Monsters University (2013): This is just a basic buddy comedy, so it doesn’t offer much in the way of complexity. Mike and Sulley are kicked out of the Scare program and then they are kicked out of the entire university. Through these losses, though, they bond and build the friendship that we see in Monsters, Inc.
Inside Out (2015): Like Toy Story 3, this film is fundamentally about the end of childhood. What makes Inside Out so interesting, though, is that nobody–not her parents, not her emotions, not even Riley herself–can accept that she is growing up. They see themselves as losing the little girl that Riley was rather than gaining the amazing pre-teen that Riley is becoming. This is why there is initially such a focus on “core memories” at headquarters and why her parents insist on interacting with her by using methods (like the monkey dance) that worked when she was little. To be fair, even Riley herself has trouble understanding the changes that are happening to and around her, a fact mirrored by the quest taken by Joy and Sadness to make it back to headquarters before their world completely (and literally) crumbles. However, beginning with Bing Bong’s sad admission that Riley is too big to fit in his imaginary wagon/rocket, and his subsequent sacrifice for her, the characters in the movie start to acknowledge that Riley is not a child anymore. As they do so, they all gain a new appreciation for her and begin to look with joy (yes, pun intended) toward her future instead of miring themselves in the past. The film ends on this positive note, although the specter of puberty looms on the horizon!

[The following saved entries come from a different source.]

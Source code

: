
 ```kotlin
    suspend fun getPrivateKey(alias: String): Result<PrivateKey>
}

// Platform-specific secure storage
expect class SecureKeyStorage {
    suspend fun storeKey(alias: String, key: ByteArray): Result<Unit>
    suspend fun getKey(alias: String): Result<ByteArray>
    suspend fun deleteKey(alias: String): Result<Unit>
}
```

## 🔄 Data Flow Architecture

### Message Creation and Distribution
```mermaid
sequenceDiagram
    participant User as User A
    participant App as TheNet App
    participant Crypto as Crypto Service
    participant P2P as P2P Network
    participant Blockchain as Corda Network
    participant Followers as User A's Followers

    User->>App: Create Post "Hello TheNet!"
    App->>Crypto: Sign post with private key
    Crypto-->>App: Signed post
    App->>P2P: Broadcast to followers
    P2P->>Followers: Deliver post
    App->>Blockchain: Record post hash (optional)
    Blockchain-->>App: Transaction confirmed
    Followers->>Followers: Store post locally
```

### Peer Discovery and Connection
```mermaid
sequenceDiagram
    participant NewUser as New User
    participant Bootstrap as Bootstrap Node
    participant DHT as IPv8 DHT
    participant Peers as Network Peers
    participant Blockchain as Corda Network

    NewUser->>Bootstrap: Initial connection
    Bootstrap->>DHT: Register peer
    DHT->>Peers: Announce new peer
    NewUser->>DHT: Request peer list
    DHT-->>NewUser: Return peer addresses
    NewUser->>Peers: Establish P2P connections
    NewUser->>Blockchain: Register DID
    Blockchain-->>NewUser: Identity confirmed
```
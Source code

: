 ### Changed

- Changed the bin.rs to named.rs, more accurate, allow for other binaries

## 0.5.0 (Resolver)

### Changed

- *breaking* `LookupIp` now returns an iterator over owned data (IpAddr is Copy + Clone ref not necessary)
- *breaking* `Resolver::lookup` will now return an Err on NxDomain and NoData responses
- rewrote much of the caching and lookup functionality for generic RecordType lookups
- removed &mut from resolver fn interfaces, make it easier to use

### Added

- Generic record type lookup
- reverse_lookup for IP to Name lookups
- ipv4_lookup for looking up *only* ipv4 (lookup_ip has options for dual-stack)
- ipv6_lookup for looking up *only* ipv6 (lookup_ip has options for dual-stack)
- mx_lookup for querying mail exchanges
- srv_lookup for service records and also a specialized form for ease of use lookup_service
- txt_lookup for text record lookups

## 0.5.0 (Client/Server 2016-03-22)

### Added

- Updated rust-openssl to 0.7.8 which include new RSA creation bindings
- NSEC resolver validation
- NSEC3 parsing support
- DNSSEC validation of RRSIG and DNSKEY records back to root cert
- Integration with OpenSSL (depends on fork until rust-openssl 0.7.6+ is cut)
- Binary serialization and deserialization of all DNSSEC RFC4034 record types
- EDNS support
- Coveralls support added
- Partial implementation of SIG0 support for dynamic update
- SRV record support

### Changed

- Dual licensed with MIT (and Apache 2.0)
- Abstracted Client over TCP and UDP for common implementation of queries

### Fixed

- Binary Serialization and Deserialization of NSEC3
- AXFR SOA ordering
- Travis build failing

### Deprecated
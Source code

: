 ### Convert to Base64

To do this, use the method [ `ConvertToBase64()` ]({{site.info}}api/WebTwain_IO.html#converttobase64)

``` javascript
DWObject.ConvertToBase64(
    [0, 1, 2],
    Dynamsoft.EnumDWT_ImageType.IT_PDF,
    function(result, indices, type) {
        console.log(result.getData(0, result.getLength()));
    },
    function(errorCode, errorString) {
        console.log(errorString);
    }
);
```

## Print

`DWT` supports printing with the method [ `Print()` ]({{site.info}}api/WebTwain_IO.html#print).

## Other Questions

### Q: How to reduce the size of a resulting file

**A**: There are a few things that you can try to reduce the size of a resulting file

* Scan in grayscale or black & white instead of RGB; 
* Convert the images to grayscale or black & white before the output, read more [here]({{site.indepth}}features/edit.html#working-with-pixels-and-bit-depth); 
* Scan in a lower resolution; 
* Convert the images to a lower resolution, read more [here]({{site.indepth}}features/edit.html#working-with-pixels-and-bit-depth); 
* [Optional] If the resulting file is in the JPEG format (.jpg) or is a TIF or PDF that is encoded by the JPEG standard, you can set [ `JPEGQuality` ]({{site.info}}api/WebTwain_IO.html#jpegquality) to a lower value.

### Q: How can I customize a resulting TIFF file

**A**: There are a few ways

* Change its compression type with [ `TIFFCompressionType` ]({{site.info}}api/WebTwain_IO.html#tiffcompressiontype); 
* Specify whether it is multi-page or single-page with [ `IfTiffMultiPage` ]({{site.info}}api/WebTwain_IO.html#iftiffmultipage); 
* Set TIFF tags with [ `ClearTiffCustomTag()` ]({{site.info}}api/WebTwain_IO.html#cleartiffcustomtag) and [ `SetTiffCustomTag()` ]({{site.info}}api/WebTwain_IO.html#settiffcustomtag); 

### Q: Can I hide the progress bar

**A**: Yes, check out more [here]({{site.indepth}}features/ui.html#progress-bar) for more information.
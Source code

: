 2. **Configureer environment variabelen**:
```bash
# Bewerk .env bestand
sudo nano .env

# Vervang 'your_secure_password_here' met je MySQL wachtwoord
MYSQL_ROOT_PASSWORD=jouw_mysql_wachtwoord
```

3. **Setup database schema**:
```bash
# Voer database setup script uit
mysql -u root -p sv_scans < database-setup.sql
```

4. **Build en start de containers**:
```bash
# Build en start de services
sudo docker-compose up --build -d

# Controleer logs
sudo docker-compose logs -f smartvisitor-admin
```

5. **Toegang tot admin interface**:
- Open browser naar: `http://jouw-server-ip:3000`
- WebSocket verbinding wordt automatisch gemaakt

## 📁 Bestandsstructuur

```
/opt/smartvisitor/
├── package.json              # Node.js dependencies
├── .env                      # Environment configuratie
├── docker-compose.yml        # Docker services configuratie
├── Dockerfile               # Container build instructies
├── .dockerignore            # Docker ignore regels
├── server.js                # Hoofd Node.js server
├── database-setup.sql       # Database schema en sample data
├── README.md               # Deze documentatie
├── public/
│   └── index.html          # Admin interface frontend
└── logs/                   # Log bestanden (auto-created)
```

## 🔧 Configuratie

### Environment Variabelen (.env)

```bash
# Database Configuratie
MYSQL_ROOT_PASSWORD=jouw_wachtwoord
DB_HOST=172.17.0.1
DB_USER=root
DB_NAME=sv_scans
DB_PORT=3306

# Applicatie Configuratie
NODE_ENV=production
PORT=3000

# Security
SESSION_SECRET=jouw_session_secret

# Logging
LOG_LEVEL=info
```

The Good Dinosaur (2015): Another obvious one. Arlo’s father tragically dies (although, c’mon: the whole scene is clearly a rip-off of The Lion King) leaving him a) without a source of wisdom and b) without the information he needs to find his way home. In a classic quest narrative, he finds both by the end of the film and gains a new understanding of friendship through his travels with Spot, the “human” child he finds along the way.
Finding Dory (2016): Another quest to find a family, more friends picked up along the way, and new lives built on the ashes of loss and pain. This is a worthy sequel that continues the thread of the original, but it is not as good as its predecessor.
In the end, I think Pixar has achieved something remarkable. As a production company, it has created a body of films that, taken together, teach us about the power of loss to shape human experience and–at the same time–how we rebuild new lives, new futures, both for ourselves and for our society through perseverance, courage, and love.
Now that’s a theory I can work with.